Wakeelah Cocroft-Aldridge, IL

Senior Writer

Formerly a High school Teacher, Wakeelah holds a BA in English and an MAED with Curriculum Technology. She is currently a Freelancer / Columnist. Her work includes education writing, magazine articles, creative writing, and, at times, taking on project management roles. Through her column, she interviews, transcribes, and authors profiles of gospel music artists. Her goals are (but are not limited to) devising children’s novels, mysteries, screenplays, songs, and continuing to pen poetry and shape stories. Wakeelah looks forward to working with storytellers to transform their stories into tangible memories.
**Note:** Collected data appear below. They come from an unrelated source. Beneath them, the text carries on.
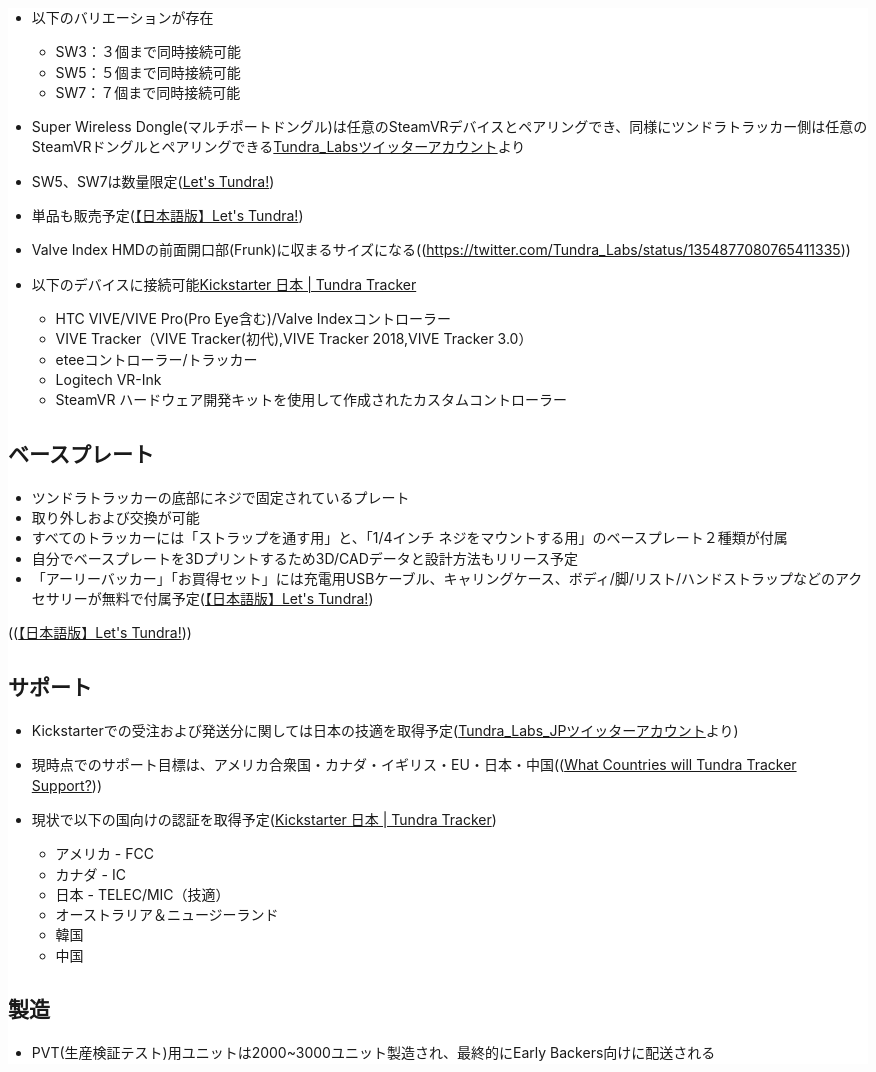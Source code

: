 - 以下のバリエーションが存在
    - SW3：３個まで同時接続可能
    - SW5：５個まで同時接続可能
    - SW7：７個まで同時接続可能

- Super Wireless Dongle(マルチポートドングル)は任意のSteamVRデバイスとペアリングでき、同様にツンドラトラッカー側は任意のSteamVRドングルとペアリングできる[Tundra_Labsツイッターアカウント](https://twitter.com/Tundra_Labs/status/1369832773301714945)より

- SW5、SW7は数量限定([Let's Tundra!](https://www.tundratracker.com/so/e2NWUgkBU#/main))

- 単品も販売予定([【日本語版】Let's Tundra!](https://www.tundratracker.com/so/95NWhLsIk#/main))

- Valve Index HMDの前面開口部(Frunk)に収まるサイズになる((https://twitter.com/Tundra_Labs/status/1354877080765411335))

- 以下のデバイスに接続可能[Kickstarter 日本 | Tundra Tracker](https://www.tundratracker.com/kickstartjp)
    - HTC VIVE/VIVE Pro(Pro Eye含む)/Valve Indexコントローラー
    - VIVE Tracker（VIVE Tracker(初代),VIVE Tracker 2018,VIVE Tracker 3.0）
    - eteeコントローラー/トラッカー
    - Logitech VR-Ink
    - SteamVR ハードウェア開発キットを使用して作成されたカスタムコントローラー

## <a id="baseplate">**ベースプレート**</a>

- ツンドラトラッカーの底部にネジで固定されているプレート
- 取り外しおよび交換が可能
- すべてのトラッカーには「ストラップを通す用」と、「1/4インチ ネジをマウントする用」のベースプレート２種類が付属
- 自分でベースプレートを3Dプリントするため3D/CADデータと設計方法もリリース予定
- 「アーリーバッカー」「お買得セット」には充電用USBケーブル、キャリングケース、ボディ/脚/リスト/ハンドストラップなどのアクセサリーが無料で付属予定([【日本語版】Let's Tundra!](https://www.tundratracker.com/so/95NWhLsIk#/main))

(([【日本語版】Let's Tundra!](https://www.tundratracker.com/so/95NWhLsIk#/main)))



## <a id="support">**サポート**</a>

- Kickstarterでの受注および発送分に関しては日本の技適を取得予定([Tundra_Labs_JPツイッターアカウント](https://twitter.com/Tundra_Labs_JP/status/1369516379838193665)より)

- 現時点でのサポート目標は、アメリカ合衆国・カナダ・イギリス・EU・日本・中国(([What Countries will Tundra Tracker Support?](https://www.tundratracker.com/post/what-countries-will-tundra-tracker-support)))

- 現状で以下の国向けの認証を取得予定([Kickstarter 日本 | Tundra Tracker](https://www.tundratracker.com/kickstartjp))
    - アメリカ - FCC
    - カナダ - IC
    - 日本 - TELEC/MIC（技適）
    - オーストラリア＆ニュージーランド
    - 韓国
    - 中国

## <a id="manufacturing">**製造**</a>

- PVT(生産検証テスト)用ユニットは2000~3000ユニット製造され、最終的にEarly Backers向けに配送される
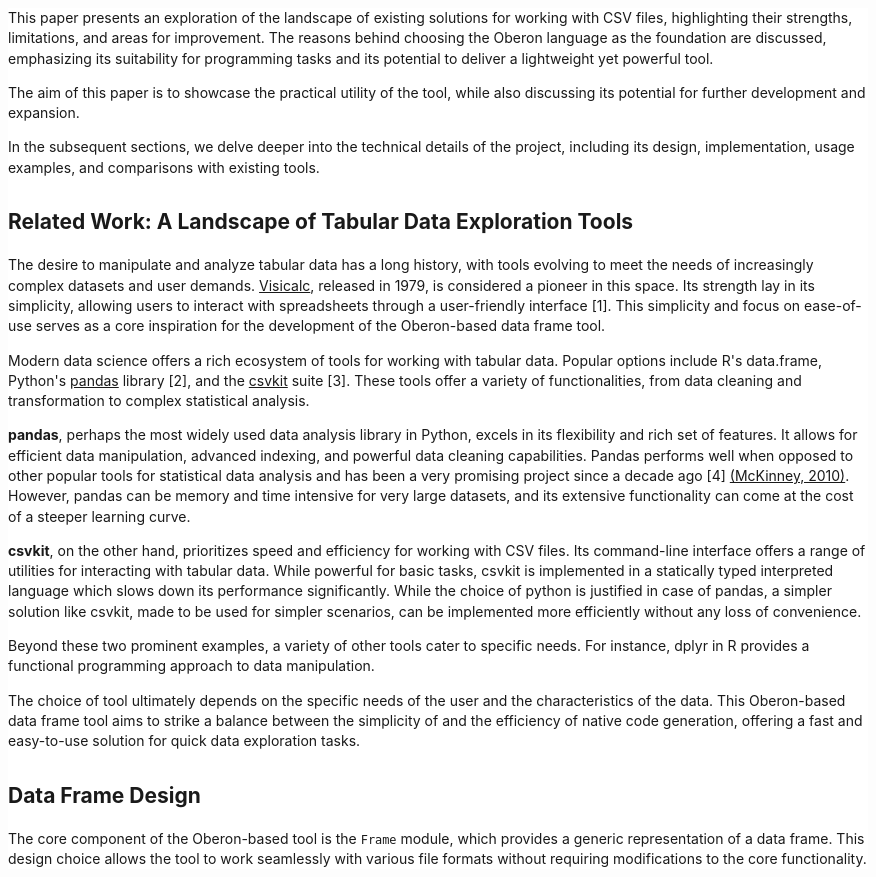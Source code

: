 This paper presents an exploration of the landscape of existing solutions for working with CSV files, highlighting their strengths, limitations, and areas for improvement. The reasons behind choosing the Oberon language as the foundation are discussed, emphasizing its suitability for programming tasks and its potential to deliver a lightweight yet powerful tool.

The aim of this paper is to showcase the practical utility of the tool,  while also discussing its potential for further development and expansion.

In the subsequent sections, we delve deeper into the technical details of the project, including its design, implementation, usage examples, and comparisons with existing tools. 


## Related Work: A Landscape of Tabular Data Exploration Tools

The desire to manipulate and analyze tabular data has a long history, with tools evolving to meet the needs of increasingly complex datasets and user demands. [Visicalc](http://www.danbricklin.com/visicalc.htm), released in 1979, is considered a pioneer in this space. Its strength lay in its simplicity, allowing users to interact with spreadsheets through a user-friendly interface [1]. This simplicity and focus on ease-of-use serves as a core inspiration for the development of the Oberon-based data frame tool.

Modern data science offers a rich ecosystem of tools for working with tabular data. Popular options include R's data.frame, Python's [pandas](https://pandas.pydata.org/) library [2], and the [csvkit](https://csvkit.readthedocs.io/en/latest/) suite [3]. These tools offer a variety of functionalities, from data cleaning and transformation to complex statistical analysis.

**pandas**, perhaps the most widely used data analysis library in Python, excels in its flexibility and rich set of features. It allows for efficient data manipulation, advanced indexing, and powerful data cleaning capabilities. Pandas performs well when opposed to other popular tools for statistical data analysis and has been a very promising project since a decade ago [4] [(McKinney, 2010)](http://conference.scipy.org.s3.amazonaws.com/proceedings/scipy2010/pdfs/mckinney.pdf). However, pandas can be memory and time intensive for very large datasets, and its extensive functionality can come at the cost of a steeper learning curve.

**csvkit**, on the other hand, prioritizes speed and efficiency for working with CSV files. Its command-line interface offers a range of utilities for interacting with tabular data. While powerful for basic tasks, csvkit is implemented in a statically typed interpreted language which slows down its performance significantly. While the choice of python is justified in case of pandas, a simpler solution like csvkit, made to be used for simpler scenarios, can be implemented more efficiently without any loss of convenience. 

Beyond these two prominent examples, a variety of other tools cater to specific needs. For instance, dplyr in R provides a functional programming approach to data manipulation. 

The choice of tool ultimately depends on the specific needs of the user and the characteristics of the data. This Oberon-based data frame tool aims to strike a balance between the simplicity of and the efficiency of native code generation, offering a fast and easy-to-use solution for quick data exploration tasks.

## Data Frame Design

The core component of the Oberon-based tool is the `Frame` module, which provides a generic representation of a data frame. This design choice allows the tool to work seamlessly with various file formats without requiring modifications to the core functionality.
As a Story Terrace writer, Wakeelah interviews customers and turns their life stories into books. Get to know her better by reading her autobiographical anecdote below.

The Comfortable Conversation

“Why aren’t you guys talking?” My sister glared at us, exasperated.

We were fishing partners – my grandfather and me. While we were fishing, we learned how to have a conversation without a peep. We didn’t even have to open our mouths. I guess it was something only we understood.

Our fishing days began with my sisters and me accompanying Daddy (we’d lovingly call him) on his fishing trips. Without trying, we’d make his life difficult – losing his car keys, leaving the car door open causing the battery to die, getting our lines tangled, or making him pull our hooks out of trees.

Daddy would respond with such patience: finding the car keys, securing a battery jump, and untangling or cutting the line to respool the reel. We eventually got some fishing in.

On into my adulthood, it whittled down to me and him. I just kept on doing a lot of the same things, except for losing his car keys and running the battery down – and I drove. Despite these things, that gracious, loving man would respond with the same patience.

After we got past my fishing follies, we would fish and settle into our routine of comfortable silence. We were talking to each other, having great conversation – we just weren’t moving our lips. A peace settled on us like plush blankets. We understood… this was our dialogue.

One of my sisters came with us on this occasion. She couldn’t sit still. “Why aren’t you guys moving? Don’t you walk? Why aren’t you guys talking?”

I shook my head.

Daddy chuckled. “Why don’t you sit down and fish?” His admonishment was softened by the warmth and humor in his voice as he combed through his tackle box.

She sighed. “I’m going for a walk.” Her footsteps could be heard traipsing through the high reeds.

Daddy kept chuckling and I joined him in quiet laughter as I watched her head toward the castle-like structure at the far end of the reservoir. I looked over at him exploring his tackle box. Our rods were cast, bobbers resting on the waves.

What my sister didn’t know was that Daddy and I were talking. She reached her destination as we settled back into our routine, back into the comfortable silence that surrounded us. With the sun overhead, we waited for the fish to bite – or not – and continued our conversation.